▶ Entries provided:

────────────────────────────────────────

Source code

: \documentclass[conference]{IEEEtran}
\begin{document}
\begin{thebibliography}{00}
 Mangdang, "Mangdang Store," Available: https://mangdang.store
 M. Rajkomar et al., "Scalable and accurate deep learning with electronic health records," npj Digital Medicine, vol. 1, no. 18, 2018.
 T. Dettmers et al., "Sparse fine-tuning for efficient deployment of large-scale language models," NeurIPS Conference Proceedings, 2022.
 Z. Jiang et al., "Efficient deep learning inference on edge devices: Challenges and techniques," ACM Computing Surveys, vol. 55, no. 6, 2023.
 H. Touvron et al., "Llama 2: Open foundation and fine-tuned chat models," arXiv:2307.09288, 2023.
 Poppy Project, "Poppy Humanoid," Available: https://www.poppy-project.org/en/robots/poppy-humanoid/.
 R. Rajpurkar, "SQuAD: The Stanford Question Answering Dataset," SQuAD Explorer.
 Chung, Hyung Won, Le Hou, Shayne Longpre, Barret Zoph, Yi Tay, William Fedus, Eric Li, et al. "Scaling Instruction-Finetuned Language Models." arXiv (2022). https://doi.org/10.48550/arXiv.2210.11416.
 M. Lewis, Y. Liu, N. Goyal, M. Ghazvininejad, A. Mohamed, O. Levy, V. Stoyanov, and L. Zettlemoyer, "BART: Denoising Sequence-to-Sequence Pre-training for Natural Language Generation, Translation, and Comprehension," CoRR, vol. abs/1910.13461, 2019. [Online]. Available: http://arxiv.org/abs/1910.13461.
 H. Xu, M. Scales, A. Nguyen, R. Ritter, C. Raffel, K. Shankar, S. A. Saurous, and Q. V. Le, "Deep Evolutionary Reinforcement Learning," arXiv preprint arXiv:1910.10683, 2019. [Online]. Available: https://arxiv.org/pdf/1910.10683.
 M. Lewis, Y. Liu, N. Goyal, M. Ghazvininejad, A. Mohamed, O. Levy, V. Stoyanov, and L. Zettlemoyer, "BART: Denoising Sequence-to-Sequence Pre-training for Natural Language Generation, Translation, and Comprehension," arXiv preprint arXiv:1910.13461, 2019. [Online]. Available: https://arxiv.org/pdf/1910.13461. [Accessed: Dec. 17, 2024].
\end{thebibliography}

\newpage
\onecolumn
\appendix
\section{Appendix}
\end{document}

────────────────────────────────────────

▶ Aim of the exercise: Once you have read the records above, write them out again exactly.

▶ Response:
Source code

: \documentclass[conference]{IEEEtran}
\begin{document}
\begin{thebibliography}{00}
 Mangdang, "Mangdang Store," Available: https://mangdang.store
 M. Rajkomar et al., "Scalable and accurate deep learning with electronic health records," npj Digital Medicine, vol. 1, no. 18, 2018.
 T. Dettmers et al., "Sparse fine-tuning for efficient deployment of large-scale language models," NeurIPS Conference Proceedings, 2022.
 Z. Jiang et al., "Efficient deep learning inference on edge devices: Challenges and techniques," ACM Computing Surveys, vol. 55, no. 6, 2023.
 H. Touvron et al., "Llama 2: Open foundation and fine-tuned chat models," arXiv:2307.09288, 2023.
 Poppy Project, "Poppy Humanoid," Available: https://www.poppy-project.org/en/robots/poppy-humanoid/.
 R. Rajpurkar, "SQuAD: The Stanford Question Answering Dataset," SQuAD Explorer.
 Chung, Hyung Won, Le Hou, Shayne Longpre, Barret Zoph, Yi Tay, William Fedus, Eric Li, et al. "Scaling Instruction-Finetuned Language Models." arXiv (2022). https://doi.org/10.48550/arXiv.2210.11416.
 M. Lewis, Y. Liu, N. Goyal, M. Ghazvininejad, A. Mohamed, O. Levy, V. Stoyanov, and L. Zettlemoyer, "BART: Denoising Sequence-to-Sequence Pre-training for Natural Language Generation, Translation, and Comprehension," CoRR, vol. abs/1910.13461, 2019. [Online]. Available: http://arxiv.org/abs/1910.13461.
 H. Xu, M. Scales, A. Nguyen, R. Ritter, C. Raffel, K. Shankar, S. A. Saurous, and Q. V. Le, "Deep Evolutionary Reinforcement Learning," arXiv preprint arXiv:1910.10683, 2019. [Online]. Available: https://arxiv.org/pdf/1910.10683.
 M. Lewis, Y. Liu, N. Goyal, M. Ghazvininejad, A. Mohamed, O. Levy, V. Stoyanov, and L. Zettlemoyer, "BART: Denoising Sequence-to-Sequence Pre-training for Natural Language Generation, Translation, and Comprehension," arXiv preprint arXiv:1910.13461, 2019. [Online]. Available: https://arxiv.org/pdf/1910.13461. [Accessed: Dec. 17, 2024].
\end{thebibliography}

\newpage
\onecolumn
\appendix
\section{Appendix}
\end{document}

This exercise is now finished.